Stored data:
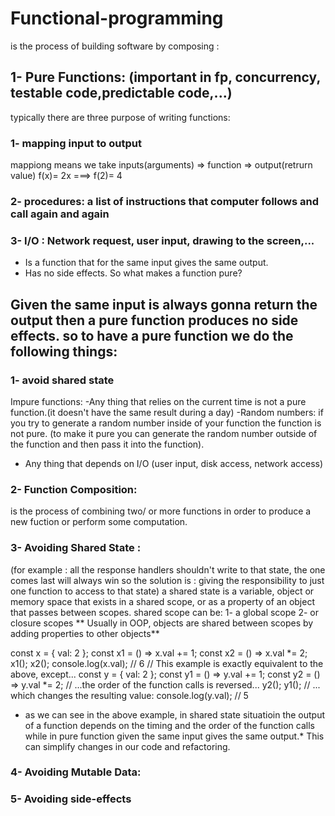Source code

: # Functional-programming 
is the process of building software by composing : 
## 1-  Pure Functions: (important in fp, concurrency, testable code,predictable code,...)
typically there are three purpose of writing functions: 
### 1- mapping input to output
mappiong means we take inputs(arguments) => function => output(retrurn value)
f(x)= 2x  ===>  f(2)= 4 
### 2- procedures: a list of instructions that computer follows and call again and again
### 3- I/O : Network request, user input, drawing to the screen,...
 - Is a function that for the same input gives the same output. 
- Has no side effects.
So what makes a function pure? 
 ## Given the same input is always gonna return the output then a pure function produces no side effects. so to have a pure function we do the following things: 
### 1- avoid shared state
Impure functions: 
-Any thing that relies on the current time is not a pure function.(it doesn't have the same result during a day)
-Random numbers: if you try to generate a random number inside of your function the function is not pure. (to make it pure you can generate the random number outside of the function and then pass it into the function).
- Any thing that depends on I/O (user input, disk access, network access)

### 2- Function Composition:
is the process of combining two/ or more functions in order to produce a new fuction or perform some computation. 

### 3- Avoiding Shared State :
(for example : all the response handlers shouldn't write to that state, the one comes last will always win so the solution is : giving the responsibility to just one function to access to that state)
a shared state is a variable, object or memory space that exists in a shared scope, or as a property of an object that passes between scopes.
shared scope can be:  1- a global scope 2- or closure scopes
** Usually in OOP, objects are shared between scopes by adding properties to other objects**
 
  const x = {
  val: 2
};
  const x1 = () => x.val += 1;
  const x2 = () => x.val *= 2;
x1();
x2();
console.log(x.val); // 6
// This example is exactly equivalent to the above, except...
const y = {
  val: 2
};
const y1 = () => y.val += 1;
const y2 = () => y.val *= 2;
// ...the order of the function calls is reversed...
y2();
y1();
// ... which changes the resulting value:
console.log(y.val); // 5
* as we can see in the above example, in shared state situatioin the output of a function depends on the timing and the order of the function calls  while in pure function given the same input gives the same output.* This can simplify changes in our code and refactoring.
### 4- Avoiding Mutable Data: 


### 5- Avoiding side-effects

Your objective — How many lines of the data above include the word "scopes"? Only that number should be returned.

Final answer — 3